:: Task brief ::
Count how many lines in the material below hold the word "跟踪服务器"; the reply is that number alone.

:: The input ::
↓
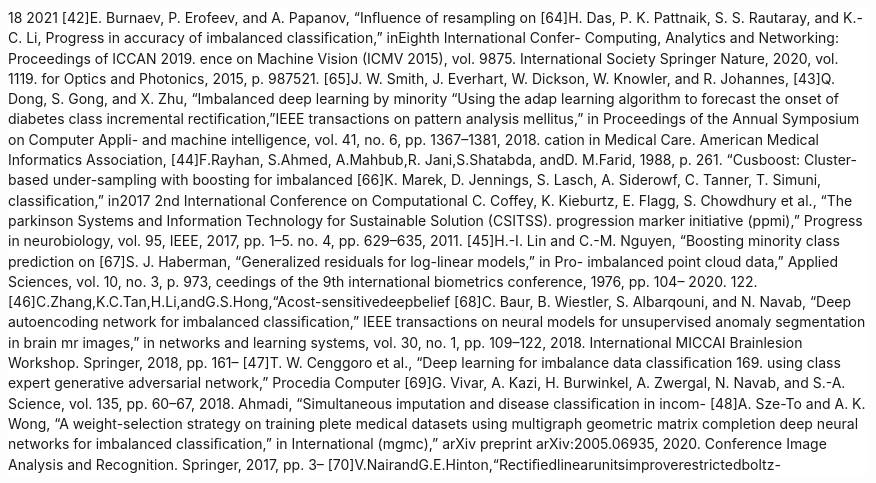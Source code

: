 18                                                                                                                                                                                                                                                                                          2021
[42]E. Burnaev, P. Erofeev, and A. Papanov, “Inﬂuence of resampling on                              [64]H.  Das,  P.  K.  Pattnaik,  S.  S.  Rautaray,  and  K.-C.  Li,        Progress  in
      accuracy of imbalanced classiﬁcation,” inEighth International Confer-                                Computing, Analytics and Networking: Proceedings of ICCAN 2019.
      ence on Machine Vision (ICMV 2015), vol. 9875.   International Society                               Springer Nature, 2020, vol. 1119.
      for Optics and Photonics, 2015, p. 987521.                                                    [65]J. W. Smith, J. Everhart, W. Dickson, W. Knowler, and R. Johannes,
[43]Q. Dong, S. Gong, and X. Zhu, “Imbalanced deep learning by minority                                    “Using the adap learning algorithm to forecast the onset of diabetes
      class incremental rectiﬁcation,”IEEE transactions on pattern analysis                                mellitus,” in Proceedings of the Annual Symposium on Computer Appli-
      and machine intelligence, vol. 41, no. 6, pp. 1367–1381, 2018.                                       cation in Medical Care.    American Medical Informatics Association,
[44]F.Rayhan, S.Ahmed, A.Mahbub,R. Jani,S.Shatabda, andD. M.Farid,                                         1988, p. 261.
      “Cusboost: Cluster-based under-sampling with boosting for imbalanced                          [66]K. Marek, D. Jennings, S. Lasch, A. Siderowf, C. Tanner, T. Simuni,
      classiﬁcation,” in2017 2nd International Conference on Computational                                 C. Coffey, K. Kieburtz, E. Flagg, S. Chowdhury et al., “The parkinson
      Systems and Information Technology for Sustainable Solution (CSITSS).                                progression marker initiative (ppmi),” Progress in neurobiology, vol. 95,
      IEEE, 2017, pp. 1–5.                                                                                 no. 4, pp. 629–635, 2011.
[45]H.-I. Lin and C.-M. Nguyen, “Boosting minority class prediction on                              [67]S. J. Haberman, “Generalized residuals for log-linear models,” in        Pro-
      imbalanced point cloud data,” Applied Sciences, vol. 10, no. 3, p. 973,                              ceedings of the 9th international biometrics conference, 1976, pp. 104–
      2020.                                                                                                122.
[46]C.Zhang,K.C.Tan,H.Li,andG.S.Hong,“Acost-sensitivedeepbelief                                     [68]C. Baur, B. Wiestler, S. Albarqouni, and N. Navab, “Deep autoencoding
      network  for  imbalanced  classiﬁcation,” IEEE  transactions  on  neural                             models for unsupervised anomaly segmentation in brain mr images,” in
      networks and learning systems, vol. 30, no. 1, pp. 109–122, 2018.                                    International MICCAI Brainlesion Workshop.   Springer, 2018, pp. 161–
[47]T. W. Cenggoro        et al., “Deep learning for imbalance data classiﬁcation                          169.
      using class expert generative adversarial network,” Procedia Computer                         [69]G. Vivar, A. Kazi, H. Burwinkel, A. Zwergal, N. Navab, and S.-A.
      Science, vol. 135, pp. 60–67, 2018.                                                                  Ahmadi, “Simultaneous imputation and disease classiﬁcation in incom-
[48]A. Sze-To and A. K. Wong, “A weight-selection strategy on training                                     plete medical datasets using multigraph geometric matrix completion
      deep neural networks for imbalanced classiﬁcation,” in International                                 (mgmc),” arXiv preprint arXiv:2005.06935, 2020.
      Conference Image Analysis and Recognition.    Springer, 2017, pp. 3–                          [70]V.NairandG.E.Hinton,“Rectiﬁedlinearunitsimproverestrictedboltz-
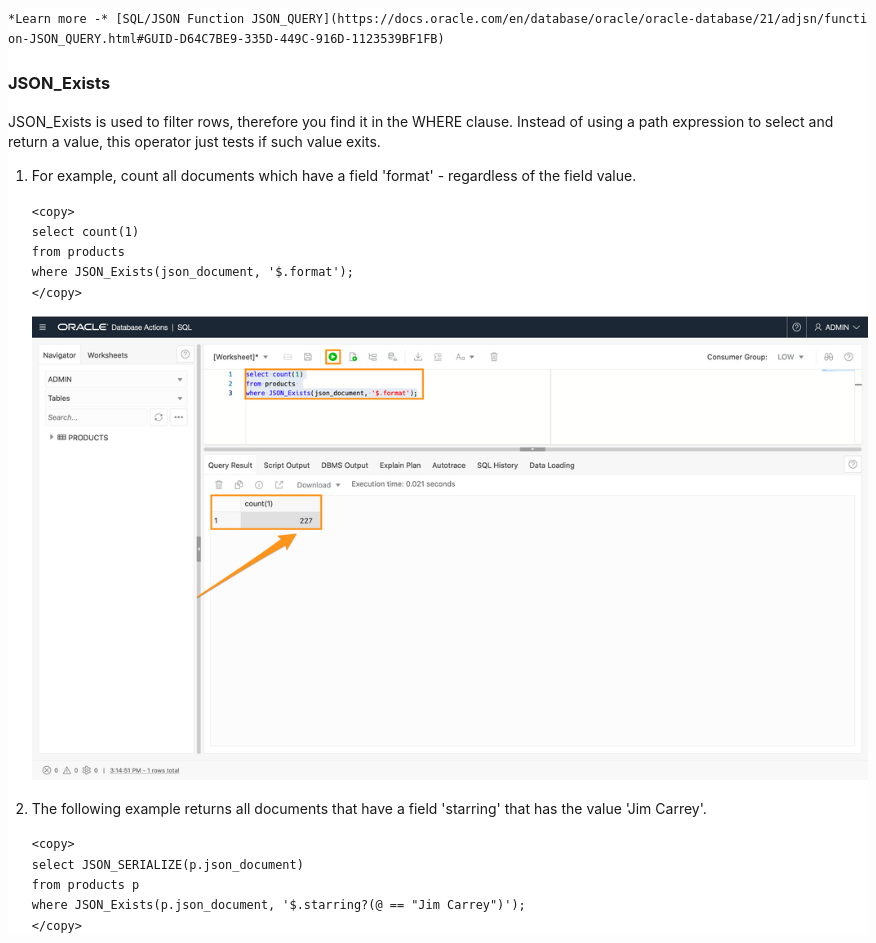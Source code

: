 
    *Learn more -* [SQL/JSON Function JSON_QUERY](https://docs.oracle.com/en/database/oracle/oracle-database/21/adjsn/function-JSON_QUERY.html#GUID-D64C7BE9-335D-449C-916D-1123539BF1FB)

### JSON_Exists

JSON_Exists is used to filter rows, therefore you find it in the WHERE clause. Instead of using a path expression to select and return a value, this operator just tests if such value exits.

1.  For example, count all documents which have a field 'format' - regardless of the field value.

    ```
    <copy>
    select count(1)
    from products
    where JSON_Exists(json_document, '$.format');
    </copy>
    ```

    ![](./images/sql5-1.png " ")

2.  The following example returns all documents that have a field 'starring' that has the value 'Jim Carrey'.

    ```
    <copy>
    select JSON_SERIALIZE(p.json_document)
    from products p
    where JSON_Exists(p.json_document, '$.starring?(@ == "Jim Carrey")');
    </copy>
    ```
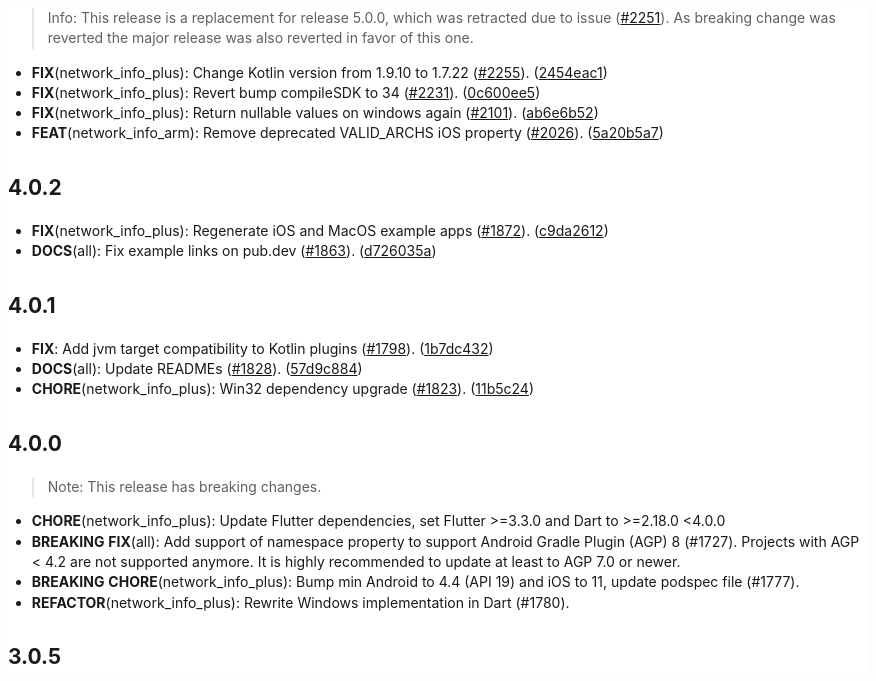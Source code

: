 > Info: This release is a replacement for release 5.0.0, which was retracted due to issue ([#2251](https://github.com/fluttercommunity/plus_plugins/issues/2251)). As breaking change was reverted the major release was also reverted in favor of this one.

 - **FIX**(network_info_plus): Change Kotlin version from 1.9.10 to 1.7.22 ([#2255](https://github.com/fluttercommunity/plus_plugins/issues/2255)). ([2454eac1](https://github.com/fluttercommunity/plus_plugins/commit/2454eac19e08a7e03d7890ce56a97ce8707a5fbb))
 - **FIX**(network_info_plus): Revert bump compileSDK to 34 ([#2231](https://github.com/fluttercommunity/plus_plugins/issues/2231)). ([0c600ee5](https://github.com/fluttercommunity/plus_plugins/commit/0c600ee5fa0a0075ccd7446ad81857ed0855143d))
 - **FIX**(network_info_plus): Return nullable values on windows again ([#2101](https://github.com/fluttercommunity/plus_plugins/issues/2101)). ([ab6e6b52](https://github.com/fluttercommunity/plus_plugins/commit/ab6e6b52ff456fa4b6f8c5a8e2cf7df5a1dd1f4e))
 - **FEAT**(network_info_arm): Remove deprecated VALID_ARCHS iOS property ([#2026](https://github.com/fluttercommunity/plus_plugins/issues/2026)). ([5a20b5a7](https://github.com/fluttercommunity/plus_plugins/commit/5a20b5a7127670e37630d255b6f716777807ebe6))

## 4.0.2

 - **FIX**(network_info_plus): Regenerate iOS and MacOS example apps ([#1872](https://github.com/fluttercommunity/plus_plugins/issues/1872)). ([c9da2612](https://github.com/fluttercommunity/plus_plugins/commit/c9da2612801f26b943b2822be2baef0e695fdb02))
 - **DOCS**(all): Fix example links on pub.dev ([#1863](https://github.com/fluttercommunity/plus_plugins/issues/1863)). ([d726035a](https://github.com/fluttercommunity/plus_plugins/commit/d726035ad7631d5a1397d0a2e5df23dc7e30a4f7))

## 4.0.1

 - **FIX**: Add jvm target compatibility to Kotlin plugins ([#1798](https://github.com/fluttercommunity/plus_plugins/issues/1798)). ([1b7dc432](https://github.com/fluttercommunity/plus_plugins/commit/1b7dc432ffb8d0474c9be6339d20b5a2cbcbab3f))
 - **DOCS**(all): Update READMEs ([#1828](https://github.com/fluttercommunity/plus_plugins/issues/1828)). ([57d9c884](https://github.com/fluttercommunity/plus_plugins/commit/57d9c8845edfc81fdbabcef9eb1d1ca450e62e7d))
 - **CHORE**(network_info_plus): Win32 dependency upgrade ([#1823](https://github.com/fluttercommunity/plus_plugins/pull/1823)). ([11b5c24](https://github.com/fluttercommunity/plus_plugins/commit/11b5c24e958adae089c285d585159844ef4d34dc))

## 4.0.0

> Note: This release has breaking changes.

 - **CHORE**(network_info_plus): Update Flutter dependencies, set Flutter >=3.3.0 and Dart to >=2.18.0 <4.0.0
 - **BREAKING** **FIX**(all): Add support of namespace property to support Android Gradle Plugin (AGP) 8 (#1727). Projects with AGP < 4.2 are not supported anymore. It is highly recommended to update at least to AGP 7.0 or newer.
 - **BREAKING** **CHORE**(network_info_plus): Bump min Android to 4.4 (API 19) and iOS to 11, update podspec file (#1777).
 - **REFACTOR**(network_info_plus): Rewrite Windows implementation in Dart (#1780).

## 3.0.5
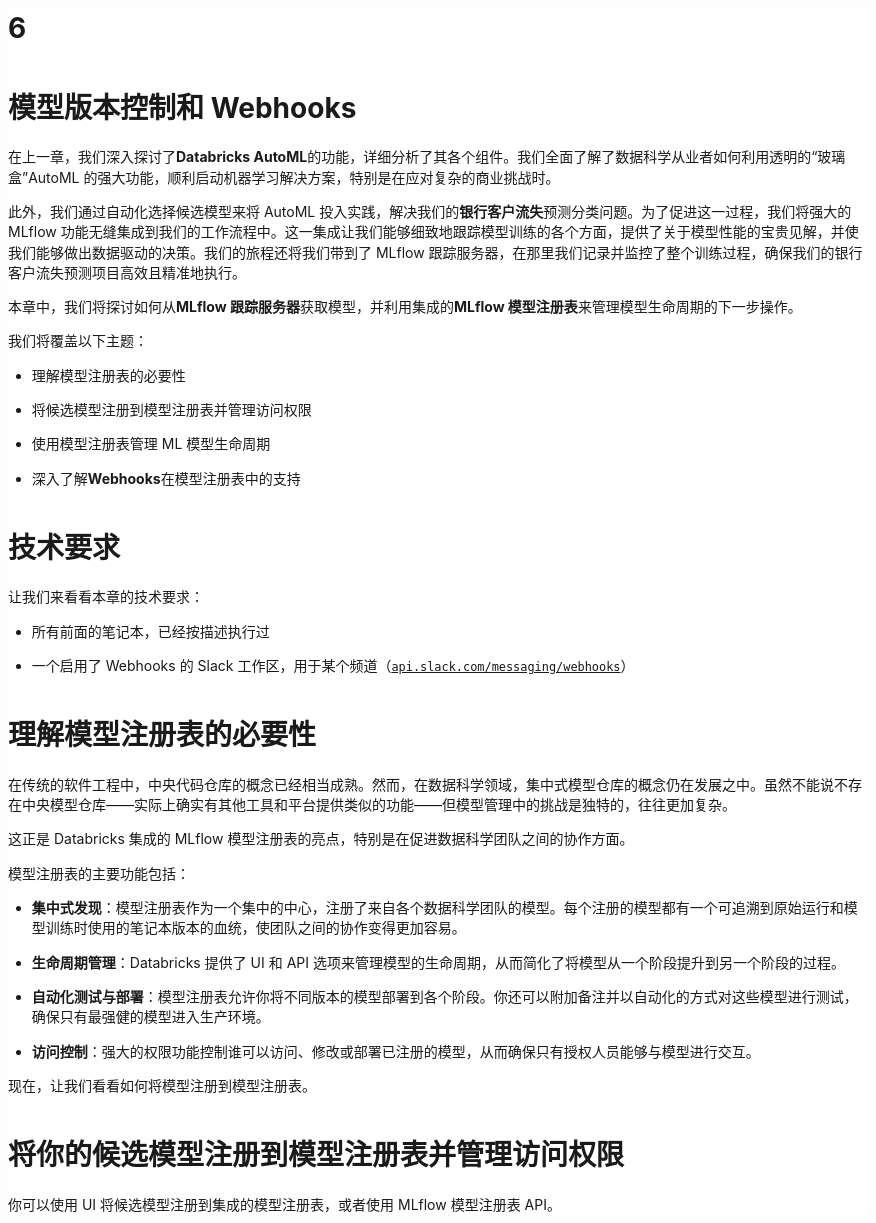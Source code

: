# 6

# 模型版本控制和 Webhooks

在上一章，我们深入探讨了**Databricks AutoML**的功能，详细分析了其各个组件。我们全面了解了数据科学从业者如何利用透明的“玻璃盒”AutoML 的强大功能，顺利启动机器学习解决方案，特别是在应对复杂的商业挑战时。

此外，我们通过自动化选择候选模型来将 AutoML 投入实践，解决我们的**银行客户流失**预测分类问题。为了促进这一过程，我们将强大的 MLflow 功能无缝集成到我们的工作流程中。这一集成让我们能够细致地跟踪模型训练的各个方面，提供了关于模型性能的宝贵见解，并使我们能够做出数据驱动的决策。我们的旅程还将我们带到了 MLflow 跟踪服务器，在那里我们记录并监控了整个训练过程，确保我们的银行客户流失预测项目高效且精准地执行。

本章中，我们将探讨如何从**MLflow 跟踪服务器**获取模型，并利用集成的**MLflow 模型注册表**来管理模型生命周期的下一步操作。

我们将覆盖以下主题：

+   理解模型注册表的必要性

+   将候选模型注册到模型注册表并管理访问权限

+   使用模型注册表管理 ML 模型生命周期

+   深入了解**Webhooks**在模型注册表中的支持

# 技术要求

让我们来看看本章的技术要求：

+   所有前面的笔记本，已经按描述执行过

+   一个启用了 Webhooks 的 Slack 工作区，用于某个频道（[`api.slack.com/messaging/webhooks`](https://api.slack.com/messaging/webhooks)）

# 理解模型注册表的必要性

在传统的软件工程中，中央代码仓库的概念已经相当成熟。然而，在数据科学领域，集中式模型仓库的概念仍在发展之中。虽然不能说不存在中央模型仓库——实际上确实有其他工具和平台提供类似的功能——但模型管理中的挑战是独特的，往往更加复杂。

这正是 Databricks 集成的 MLflow 模型注册表的亮点，特别是在促进数据科学团队之间的协作方面。

模型注册表的主要功能包括：

+   **集中式发现**：模型注册表作为一个集中的中心，注册了来自各个数据科学团队的模型。每个注册的模型都有一个可追溯到原始运行和模型训练时使用的笔记本版本的血统，使团队之间的协作变得更加容易。

+   **生命周期管理**：Databricks 提供了 UI 和 API 选项来管理模型的生命周期，从而简化了将模型从一个阶段提升到另一个阶段的过程。

+   **自动化测试与部署**：模型注册表允许你将不同版本的模型部署到各个阶段。你还可以附加备注并以自动化的方式对这些模型进行测试，确保只有最强健的模型进入生产环境。

+   **访问控制**：强大的权限功能控制谁可以访问、修改或部署已注册的模型，从而确保只有授权人员能够与模型进行交互。

现在，让我们看看如何将模型注册到模型注册表。

# 将你的候选模型注册到模型注册表并管理访问权限

你可以使用 UI 将候选模型注册到集成的模型注册表，或者使用 MLflow 模型注册表 API。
↑
:: Task result ::
2